The reason pensions go bankrupt is because big fat crooks take all the money and spend it!
But is any of this really any reason for all the SUITS in the CITY to start doing the HEADLESS CHICKEN DANCE?
Because by and large the stock market does go up. Over time. So the problem with falling stocks is NOT that you have lost your money – you have only lost it if you need it again RIGHT NOW. So long as you are able to wait, then the chances are that the market will recover again.
The stock market is a RISKY place to put your money. This is why you should not invest ALL of your savings! Keep back some in the building society; make sure that you have some in a pension; consider buying a few government guaranteed bonds – or even Premium Bonds. In short: DIVERSIFY. Do not put all of your eggs in one portfolio. And above all DO NOT TAKE FINANCIAL ADVICE FROM A FLUFFY ELEPHANT[*]

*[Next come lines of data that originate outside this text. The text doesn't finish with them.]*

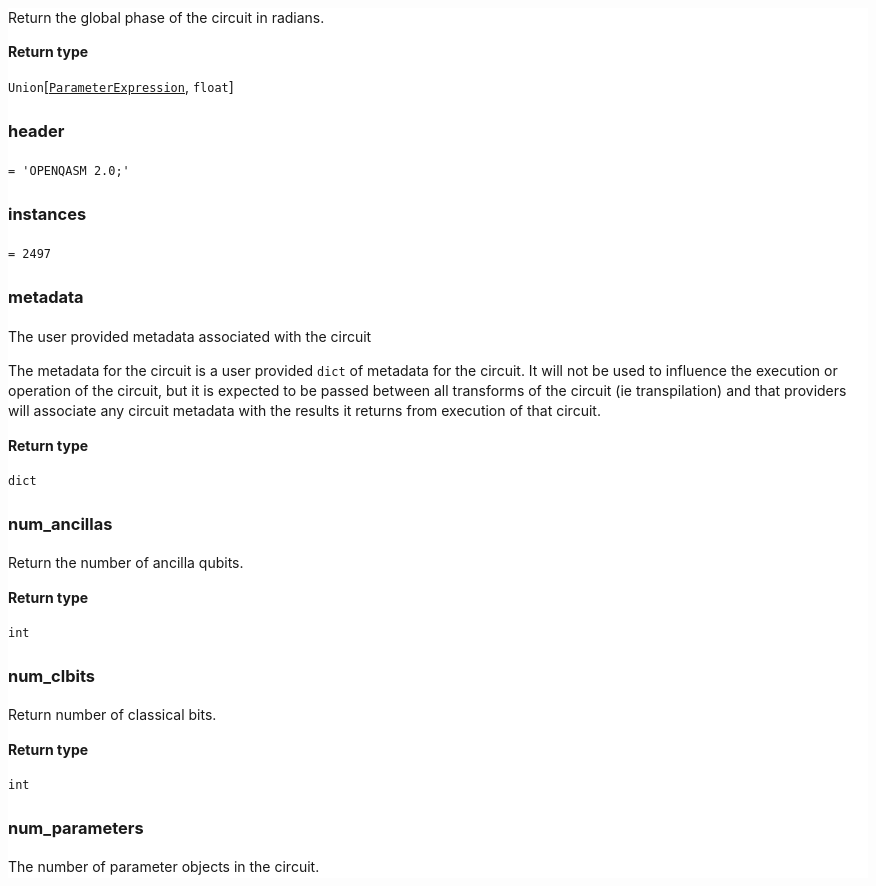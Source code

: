 Return the global phase of the circuit in radians.

**Return type**

`Union`\[[`ParameterExpression`](qiskit.circuit.ParameterExpression "qiskit.circuit.parameterexpression.ParameterExpression"), `float`]

<span id="qiskit.transpiler.synthesis.aqc.CNOTUnitCircuit.header" />

### header

`= 'OPENQASM 2.0;'`

<span id="qiskit.transpiler.synthesis.aqc.CNOTUnitCircuit.instances" />

### instances

`= 2497`

<span id="qiskit.transpiler.synthesis.aqc.CNOTUnitCircuit.metadata" />

### metadata

The user provided metadata associated with the circuit

The metadata for the circuit is a user provided `dict` of metadata for the circuit. It will not be used to influence the execution or operation of the circuit, but it is expected to be passed between all transforms of the circuit (ie transpilation) and that providers will associate any circuit metadata with the results it returns from execution of that circuit.

**Return type**

`dict`

<span id="qiskit.transpiler.synthesis.aqc.CNOTUnitCircuit.num_ancillas" />

### num\_ancillas

Return the number of ancilla qubits.

**Return type**

`int`

<span id="qiskit.transpiler.synthesis.aqc.CNOTUnitCircuit.num_clbits" />

### num\_clbits

Return number of classical bits.

**Return type**

`int`

<span id="qiskit.transpiler.synthesis.aqc.CNOTUnitCircuit.num_parameters" />

### num\_parameters

The number of parameter objects in the circuit.
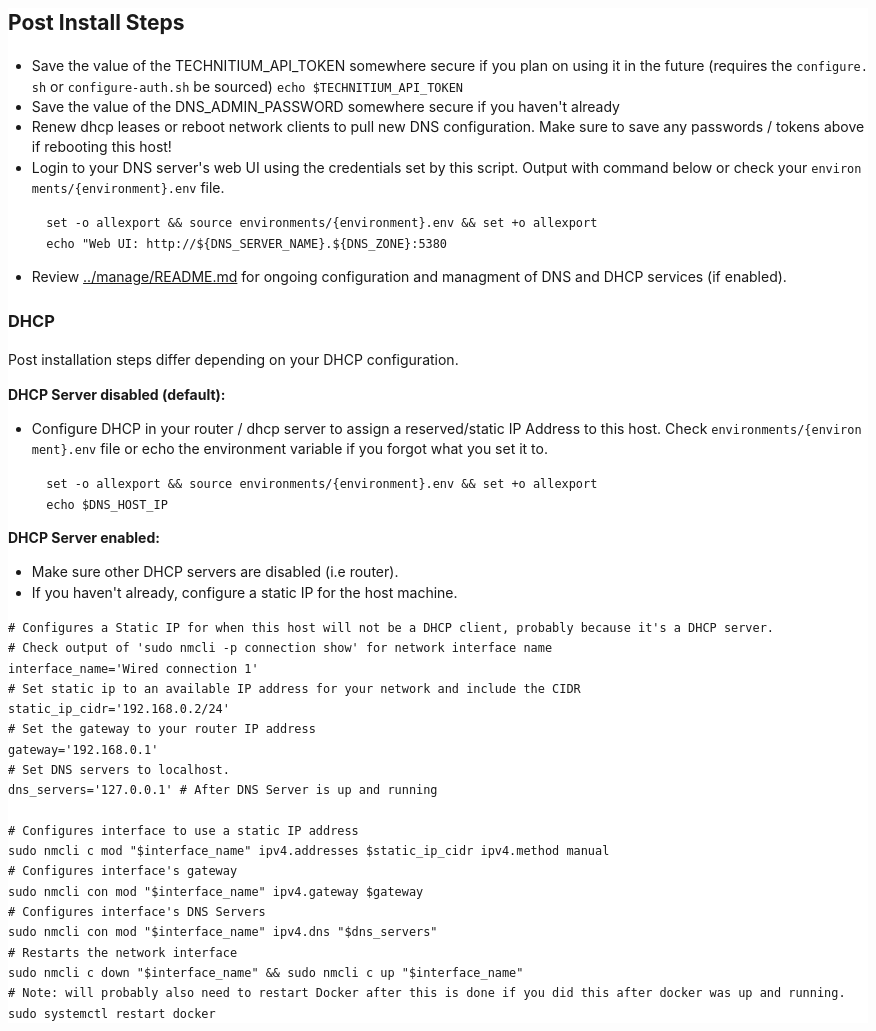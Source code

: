 ## Post Install Steps

- Save the value of the TECHNITIUM_API_TOKEN somewhere secure if you plan on using it in the future (requires the `configure.sh` or `configure-auth.sh` be sourced)
  `echo $TECHNITIUM_API_TOKEN`
- Save the value of the DNS_ADMIN_PASSWORD somewhere secure if you haven't already
- Renew dhcp leases or reboot network clients to pull new DNS configuration. Make sure to save any passwords / tokens above if rebooting this host!
- Login to your DNS server's web UI using the credentials set by this script. Output with command below or check your `environments/{environment}.env` file.
  ```
    set -o allexport && source environments/{environment}.env && set +o allexport
    echo "Web UI: http://${DNS_SERVER_NAME}.${DNS_ZONE}:5380
  ```
- Review [../manage/README.md](../manage/README.md) for ongoing configuration and managment of DNS and DHCP services (if enabled).

### DHCP

Post installation steps differ depending on your DHCP configuration.

**DHCP Server disabled (default):**

- Configure DHCP in your router / dhcp server to assign a reserved/static IP Address to this host. Check `environments/{environment}.env` file or echo the environment variable if you forgot what you set it to.
  ```
    set -o allexport && source environments/{environment}.env && set +o allexport
    echo $DNS_HOST_IP
  ```

**DHCP Server enabled:**

- Make sure other DHCP servers are disabled (i.e router).
- If you haven't already, configure a static IP for the host machine.
```
# Configures a Static IP for when this host will not be a DHCP client, probably because it's a DHCP server.
# Check output of 'sudo nmcli -p connection show' for network interface name
interface_name='Wired connection 1'
# Set static ip to an available IP address for your network and include the CIDR
static_ip_cidr='192.168.0.2/24'
# Set the gateway to your router IP address
gateway='192.168.0.1'
# Set DNS servers to localhost.
dns_servers='127.0.0.1' # After DNS Server is up and running

# Configures interface to use a static IP address
sudo nmcli c mod "$interface_name" ipv4.addresses $static_ip_cidr ipv4.method manual
# Configures interface's gateway
sudo nmcli con mod "$interface_name" ipv4.gateway $gateway
# Configures interface's DNS Servers
sudo nmcli con mod "$interface_name" ipv4.dns "$dns_servers"
# Restarts the network interface
sudo nmcli c down "$interface_name" && sudo nmcli c up "$interface_name"
# Note: will probably also need to restart Docker after this is done if you did this after docker was up and running.
sudo systemctl restart docker
```
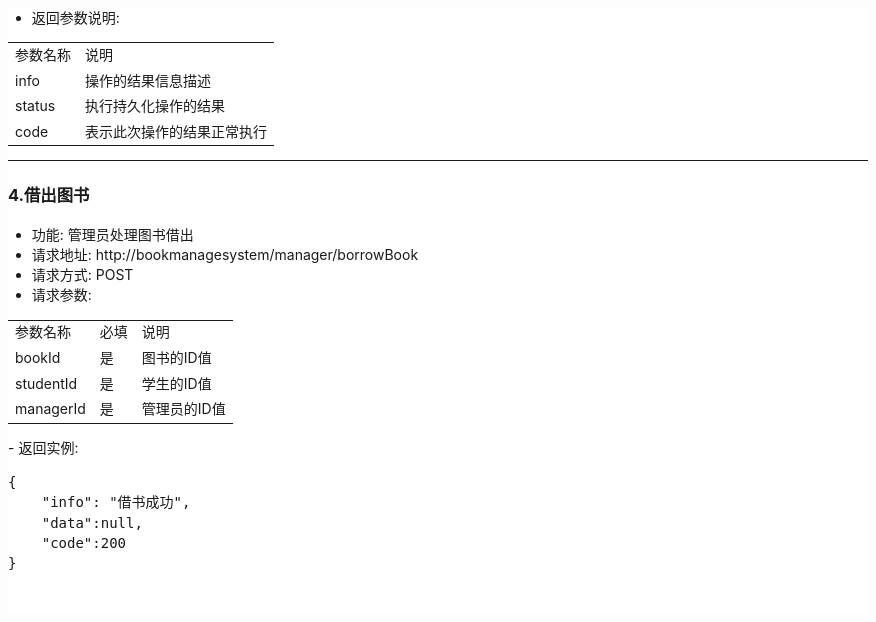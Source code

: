 </pre>

- 返回参数说明:
<table cellspacing="0">
<tr>
	<td>参数名称</td>
	<td>说明</td>
</tr>
<tr>
	<td>info</td>
	<td>操作的结果信息描述</td>
</tr>
<tr>
	<td>status</td>
	<td>执行持久化操作的结果</td>
</tr>
<tr>
	<td>code</td>
	<td>表示此次操作的结果正常执行</td>
</tr>
</table>

---------

### 4.借出图书
- 功能: 管理员处理图书借出
- 请求地址: http://bookmanagesystem/manager/borrowBook
- 请求方式: POST
- 请求参数: 

<table cellspacing="0">
<tr>
	<td>参数名称</td>
	<td>必填</td>
	<td>说明</td>
</tr>
<tr>
	<td>bookId</td>
	<td>是</td>
	<td>图书的ID值</td>
</tr>
<tr>
	<td>studentId</td>
	<td>是</td>
	<td>学生的ID值</td>
</tr>
<tr>
	<td>managerId</td>
	<td>是</td>
	<td>管理员的ID值</td>
</tr>
</table>
- 返回实例:
<pre>
{
    "info": "借书成功",
	"data":null,
	"code":200    
}

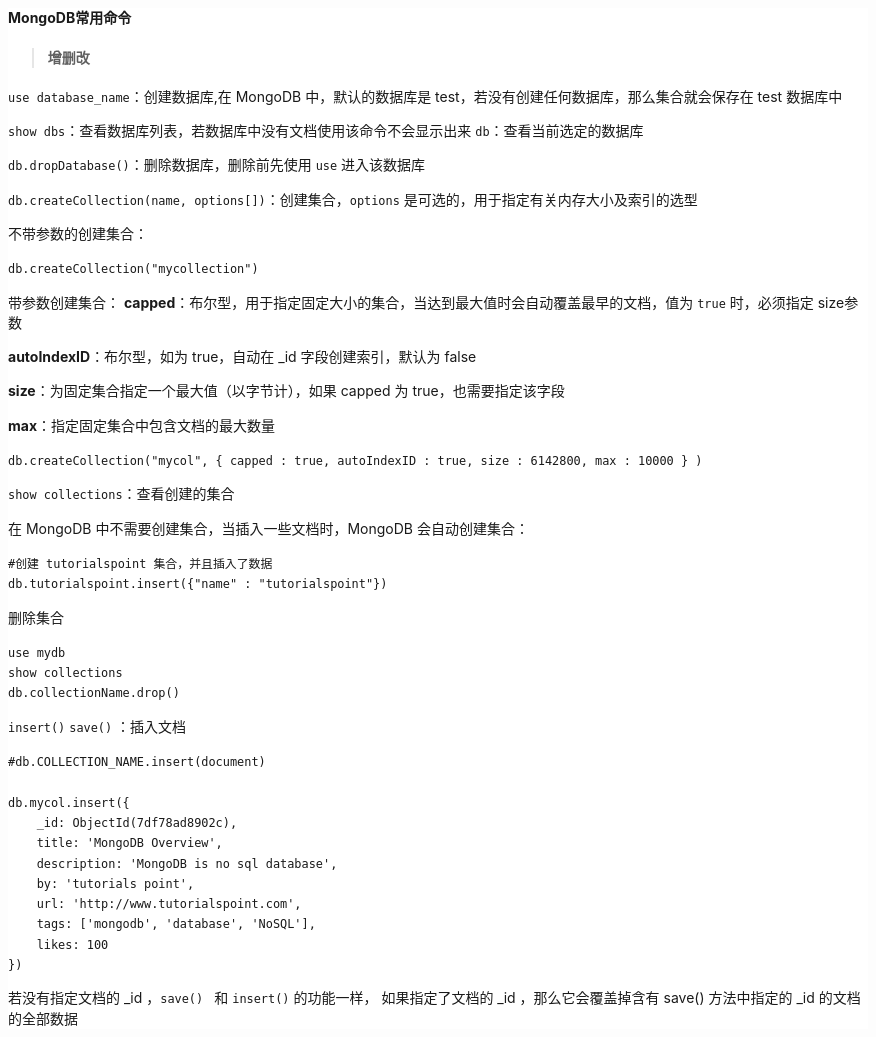 
#### MongoDB常用命令

> #### 增删改

`use database_name`：创建数据库,在 MongoDB 中，默认的数据库是 test，若没有创建任何数据库，那么集合就会保存在 test 数据库中

`show dbs`：查看数据库列表，若数据库中没有文档使用该命令不会显示出来
`db`：查看当前选定的数据库

`db.dropDatabase()`：删除数据库，删除前先使用 `use` 进入该数据库

`db.createCollection(name, options[])`：创建集合，`options` 是可选的，用于指定有关内存大小及索引的选型

不带参数的创建集合：
```shell
db.createCollection("mycollection")
```

带参数创建集合：
**capped**：布尔型，用于指定固定大小的集合，当达到最大值时会自动覆盖最早的文档，值为 `true` 时，必须指定 size参数

**autoIndexID**：布尔型，如为 true，自动在 _id 字段创建索引，默认为 false

**size**：为固定集合指定一个最大值（以字节计），如果 capped 为 true，也需要指定该字段

**max**：指定固定集合中包含文档的最大数量
```shell
db.createCollection("mycol", { capped : true, autoIndexID : true, size : 6142800, max : 10000 } )
```


`show collections`：查看创建的集合

在 MongoDB 中不需要创建集合，当插入一些文档时，MongoDB 会自动创建集合：
```shell
#创建 tutorialspoint 集合，并且插入了数据
db.tutorialspoint.insert({"name" : "tutorialspoint"})
```

删除集合
```shell
use mydb
show collections
db.collectionName.drop()
```

`insert()` `save()` ：插入文档
```shell
#db.COLLECTION_NAME.insert(document)

db.mycol.insert({
    _id: ObjectId(7df78ad8902c),
    title: 'MongoDB Overview',
    description: 'MongoDB is no sql database',
    by: 'tutorials point',
    url: 'http://www.tutorialspoint.com',
    tags: ['mongodb', 'database', 'NoSQL'],
    likes: 100
})

```
若没有指定文档的 _id ，`save() ` 和 `insert()` 的功能一样， 如果指定了文档的 _id ，那么它会覆盖掉含有 save() 方法中指定的 _id 的文档的全部数据

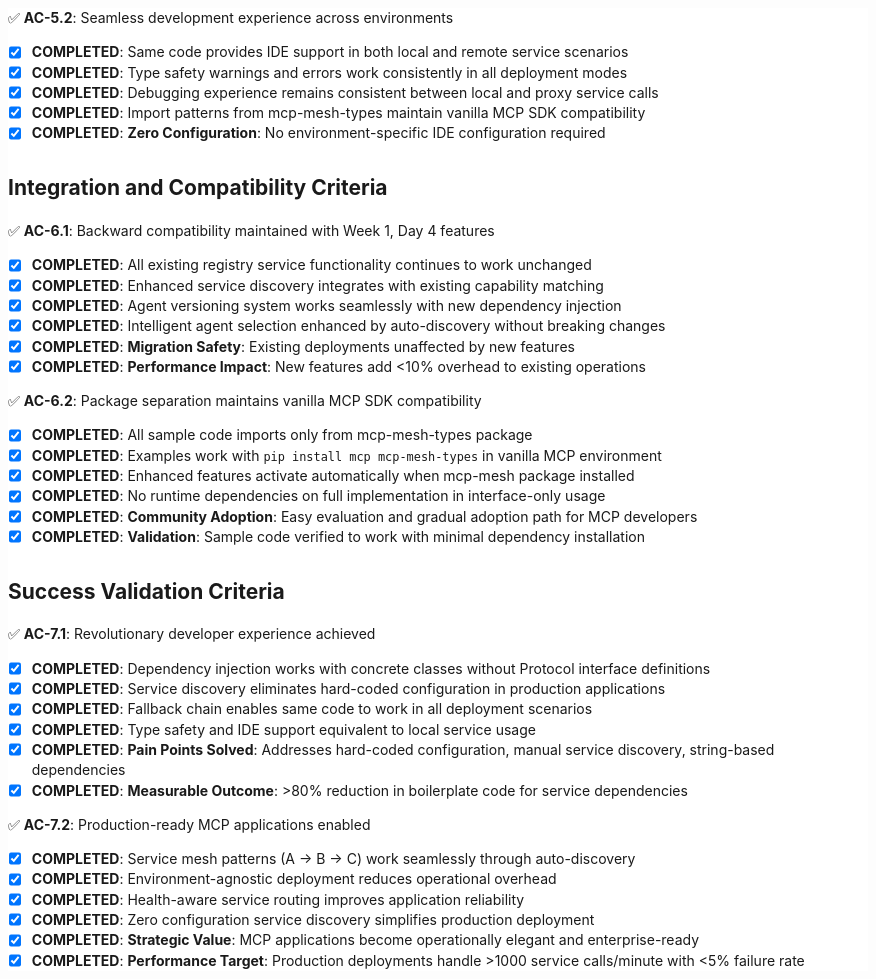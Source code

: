 ✅ **AC-5.2**: Seamless development experience across environments

- [x] **COMPLETED**: Same code provides IDE support in both local and remote service scenarios
- [x] **COMPLETED**: Type safety warnings and errors work consistently in all deployment modes
- [x] **COMPLETED**: Debugging experience remains consistent between local and proxy service calls
- [x] **COMPLETED**: Import patterns from mcp-mesh-types maintain vanilla MCP SDK compatibility
- [x] **COMPLETED**: **Zero Configuration**: No environment-specific IDE configuration required

## Integration and Compatibility Criteria

✅ **AC-6.1**: Backward compatibility maintained with Week 1, Day 4 features

- [x] **COMPLETED**: All existing registry service functionality continues to work unchanged
- [x] **COMPLETED**: Enhanced service discovery integrates with existing capability matching
- [x] **COMPLETED**: Agent versioning system works seamlessly with new dependency injection
- [x] **COMPLETED**: Intelligent agent selection enhanced by auto-discovery without breaking changes
- [x] **COMPLETED**: **Migration Safety**: Existing deployments unaffected by new features
- [x] **COMPLETED**: **Performance Impact**: New features add <10% overhead to existing operations

✅ **AC-6.2**: Package separation maintains vanilla MCP SDK compatibility

- [x] **COMPLETED**: All sample code imports only from mcp-mesh-types package
- [x] **COMPLETED**: Examples work with `pip install mcp mcp-mesh-types` in vanilla MCP environment
- [x] **COMPLETED**: Enhanced features activate automatically when mcp-mesh package installed
- [x] **COMPLETED**: No runtime dependencies on full implementation in interface-only usage
- [x] **COMPLETED**: **Community Adoption**: Easy evaluation and gradual adoption path for MCP developers
- [x] **COMPLETED**: **Validation**: Sample code verified to work with minimal dependency installation

## Success Validation Criteria

✅ **AC-7.1**: Revolutionary developer experience achieved

- [x] **COMPLETED**: Dependency injection works with concrete classes without Protocol interface definitions
- [x] **COMPLETED**: Service discovery eliminates hard-coded configuration in production applications
- [x] **COMPLETED**: Fallback chain enables same code to work in all deployment scenarios
- [x] **COMPLETED**: Type safety and IDE support equivalent to local service usage
- [x] **COMPLETED**: **Pain Points Solved**: Addresses hard-coded configuration, manual service discovery, string-based dependencies
- [x] **COMPLETED**: **Measurable Outcome**: >80% reduction in boilerplate code for service dependencies

✅ **AC-7.2**: Production-ready MCP applications enabled

- [x] **COMPLETED**: Service mesh patterns (A → B → C) work seamlessly through auto-discovery
- [x] **COMPLETED**: Environment-agnostic deployment reduces operational overhead
- [x] **COMPLETED**: Health-aware service routing improves application reliability
- [x] **COMPLETED**: Zero configuration service discovery simplifies production deployment
- [x] **COMPLETED**: **Strategic Value**: MCP applications become operationally elegant and enterprise-ready
- [x] **COMPLETED**: **Performance Target**: Production deployments handle >1000 service calls/minute with <5% failure rate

And whadda ya know: stocks bounce back.
[*]Millennium is NOT regulated by the Financial Services Authority and if you take his advice then frankly you are crazy. Stock markets can and do go down all the time and you might still lose the lot especially if there's a Replutocrat in the White House dictating American fiscal policy like he's been to Vegas and never got out of rehab. Reputable financial advisors are available. Somewhere.